#### RECORDS FOR THE EXERCISE ####

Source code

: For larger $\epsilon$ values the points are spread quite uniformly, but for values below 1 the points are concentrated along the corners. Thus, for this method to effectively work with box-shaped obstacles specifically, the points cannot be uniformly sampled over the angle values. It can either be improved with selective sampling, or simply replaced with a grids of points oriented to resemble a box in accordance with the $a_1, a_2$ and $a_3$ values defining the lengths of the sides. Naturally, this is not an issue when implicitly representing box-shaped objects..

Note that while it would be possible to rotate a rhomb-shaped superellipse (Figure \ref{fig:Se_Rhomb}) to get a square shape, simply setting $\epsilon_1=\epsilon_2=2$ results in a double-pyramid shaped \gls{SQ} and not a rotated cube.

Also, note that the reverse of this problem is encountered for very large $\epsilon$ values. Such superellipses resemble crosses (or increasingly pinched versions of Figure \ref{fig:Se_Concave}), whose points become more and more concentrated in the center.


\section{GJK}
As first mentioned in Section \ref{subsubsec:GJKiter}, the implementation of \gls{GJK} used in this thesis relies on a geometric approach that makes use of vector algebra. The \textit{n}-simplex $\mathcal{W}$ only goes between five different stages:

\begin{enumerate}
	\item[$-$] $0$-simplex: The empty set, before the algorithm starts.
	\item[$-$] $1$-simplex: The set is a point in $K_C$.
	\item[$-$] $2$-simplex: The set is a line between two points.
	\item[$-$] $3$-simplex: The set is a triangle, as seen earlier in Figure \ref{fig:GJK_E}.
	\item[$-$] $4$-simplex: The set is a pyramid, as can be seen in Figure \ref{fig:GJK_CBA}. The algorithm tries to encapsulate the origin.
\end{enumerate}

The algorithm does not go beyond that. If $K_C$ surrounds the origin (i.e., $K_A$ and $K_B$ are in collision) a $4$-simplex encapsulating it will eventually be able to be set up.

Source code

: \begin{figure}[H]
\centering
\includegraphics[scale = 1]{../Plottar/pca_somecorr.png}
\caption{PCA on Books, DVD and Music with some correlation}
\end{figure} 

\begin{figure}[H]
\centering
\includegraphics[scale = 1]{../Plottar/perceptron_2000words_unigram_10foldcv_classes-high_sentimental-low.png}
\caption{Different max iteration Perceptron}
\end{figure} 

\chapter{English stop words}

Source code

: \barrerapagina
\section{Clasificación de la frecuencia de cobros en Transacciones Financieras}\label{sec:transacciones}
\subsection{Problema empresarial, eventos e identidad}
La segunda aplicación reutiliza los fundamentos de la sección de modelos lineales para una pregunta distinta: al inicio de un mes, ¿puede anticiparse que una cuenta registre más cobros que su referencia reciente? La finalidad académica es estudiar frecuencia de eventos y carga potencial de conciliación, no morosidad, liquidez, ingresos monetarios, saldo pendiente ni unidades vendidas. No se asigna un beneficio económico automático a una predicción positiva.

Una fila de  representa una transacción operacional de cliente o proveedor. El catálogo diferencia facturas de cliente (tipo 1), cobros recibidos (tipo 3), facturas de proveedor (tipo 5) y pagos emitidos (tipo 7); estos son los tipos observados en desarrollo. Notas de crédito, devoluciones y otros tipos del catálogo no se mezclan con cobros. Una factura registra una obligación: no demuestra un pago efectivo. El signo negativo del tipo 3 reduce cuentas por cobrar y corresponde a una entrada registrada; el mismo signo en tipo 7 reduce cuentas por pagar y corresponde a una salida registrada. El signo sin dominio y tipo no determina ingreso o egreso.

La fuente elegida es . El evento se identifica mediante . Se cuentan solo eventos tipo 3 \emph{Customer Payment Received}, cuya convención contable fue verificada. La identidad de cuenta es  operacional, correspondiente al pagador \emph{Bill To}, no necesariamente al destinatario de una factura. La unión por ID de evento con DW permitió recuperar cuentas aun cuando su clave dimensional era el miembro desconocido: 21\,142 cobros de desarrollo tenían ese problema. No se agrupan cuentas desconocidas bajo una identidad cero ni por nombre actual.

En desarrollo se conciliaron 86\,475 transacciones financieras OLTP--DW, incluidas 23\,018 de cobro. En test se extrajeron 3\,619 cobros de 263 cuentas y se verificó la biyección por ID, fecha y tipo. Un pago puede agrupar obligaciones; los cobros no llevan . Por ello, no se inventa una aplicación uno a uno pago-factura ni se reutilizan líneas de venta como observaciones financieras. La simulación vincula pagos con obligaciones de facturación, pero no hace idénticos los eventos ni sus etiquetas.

####

WHAT TO PRODUCE: The reply must present every entry, transcribed with its exact wording.

WRITTEN REPLY:
Source code

: For larger $\epsilon$ values the points are spread quite uniformly, but for values below 1 the points are concentrated along the corners. Thus, for this method to effectively work with box-shaped obstacles specifically, the points cannot be uniformly sampled over the angle values. It can either be improved with selective sampling, or simply replaced with a grids of points oriented to resemble a box in accordance with the $a_1, a_2$ and $a_3$ values defining the lengths of the sides. Naturally, this is not an issue when implicitly representing box-shaped objects..

Note that while it would be possible to rotate a rhomb-shaped superellipse (Figure \ref{fig:Se_Rhomb}) to get a square shape, simply setting $\epsilon_1=\epsilon_2=2$ results in a double-pyramid shaped \gls{SQ} and not a rotated cube.

Also, note that the reverse of this problem is encountered for very large $\epsilon$ values. Such superellipses resemble crosses (or increasingly pinched versions of Figure \ref{fig:Se_Concave}), whose points become more and more concentrated in the center.


\section{GJK}
As first mentioned in Section \ref{subsubsec:GJKiter}, the implementation of \gls{GJK} used in this thesis relies on a geometric approach that makes use of vector algebra. The \textit{n}-simplex $\mathcal{W}$ only goes between five different stages:

\begin{enumerate}
	\item[$-$] $0$-simplex: The empty set, before the algorithm starts.
	\item[$-$] $1$-simplex: The set is a point in $K_C$.
	\item[$-$] $2$-simplex: The set is a line between two points.
	\item[$-$] $3$-simplex: The set is a triangle, as seen earlier in Figure \ref{fig:GJK_E}.
	\item[$-$] $4$-simplex: The set is a pyramid, as can be seen in Figure \ref{fig:GJK_CBA}. The algorithm tries to encapsulate the origin.
\end{enumerate}

The algorithm does not go beyond that. If $K_C$ surrounds the origin (i.e., $K_A$ and $K_B$ are in collision) a $4$-simplex encapsulating it will eventually be able to be set up.

Source code

: \begin{figure}[H]
\centering
\includegraphics[scale = 1]{../Plottar/pca_somecorr.png}
\caption{PCA on Books, DVD and Music with some correlation}
\end{figure} 

\begin{figure}[H]
\centering
\includegraphics[scale = 1]{../Plottar/perceptron_2000words_unigram_10foldcv_classes-high_sentimental-low.png}
\caption{Different max iteration Perceptron}
\end{figure} 

\chapter{English stop words}

Source code

: \barrerapagina
\section{Clasificación de la frecuencia de cobros en Transacciones Financieras}\label{sec:transacciones}
\subsection{Problema empresarial, eventos e identidad}
La segunda aplicación reutiliza los fundamentos de la sección de modelos lineales para una pregunta distinta: al inicio de un mes, ¿puede anticiparse que una cuenta registre más cobros que su referencia reciente? La finalidad académica es estudiar frecuencia de eventos y carga potencial de conciliación, no morosidad, liquidez, ingresos monetarios, saldo pendiente ni unidades vendidas. No se asigna un beneficio económico automático a una predicción positiva.

Una fila de  representa una transacción operacional de cliente o proveedor. El catálogo diferencia facturas de cliente (tipo 1), cobros recibidos (tipo 3), facturas de proveedor (tipo 5) y pagos emitidos (tipo 7); estos son los tipos observados en desarrollo. Notas de crédito, devoluciones y otros tipos del catálogo no se mezclan con cobros. Una factura registra una obligación: no demuestra un pago efectivo. El signo negativo del tipo 3 reduce cuentas por cobrar y corresponde a una entrada registrada; el mismo signo en tipo 7 reduce cuentas por pagar y corresponde a una salida registrada. El signo sin dominio y tipo no determina ingreso o egreso.

La fuente elegida es . El evento se identifica mediante . Se cuentan solo eventos tipo 3 \emph{Customer Payment Received}, cuya convención contable fue verificada. La identidad de cuenta es  operacional, correspondiente al pagador \emph{Bill To}, no necesariamente al destinatario de una factura. La unión por ID de evento con DW permitió recuperar cuentas aun cuando su clave dimensional era el miembro desconocido: 21\,142 cobros de desarrollo tenían ese problema. No se agrupan cuentas desconocidas bajo una identidad cero ni por nombre actual.

En desarrollo se conciliaron 86\,475 transacciones financieras OLTP--DW, incluidas 23\,018 de cobro. En test se extrajeron 3\,619 cobros de 263 cuentas y se verificó la biyección por ID, fecha y tipo. Un pago puede agrupar obligaciones; los cobros no llevan . Por ello, no se inventa una aplicación uno a uno pago-factura ni se reutilizan líneas de venta como observaciones financieras. La simulación vincula pagos con obligaciones de facturación, pero no hace idénticos los eventos ni sus etiquetas.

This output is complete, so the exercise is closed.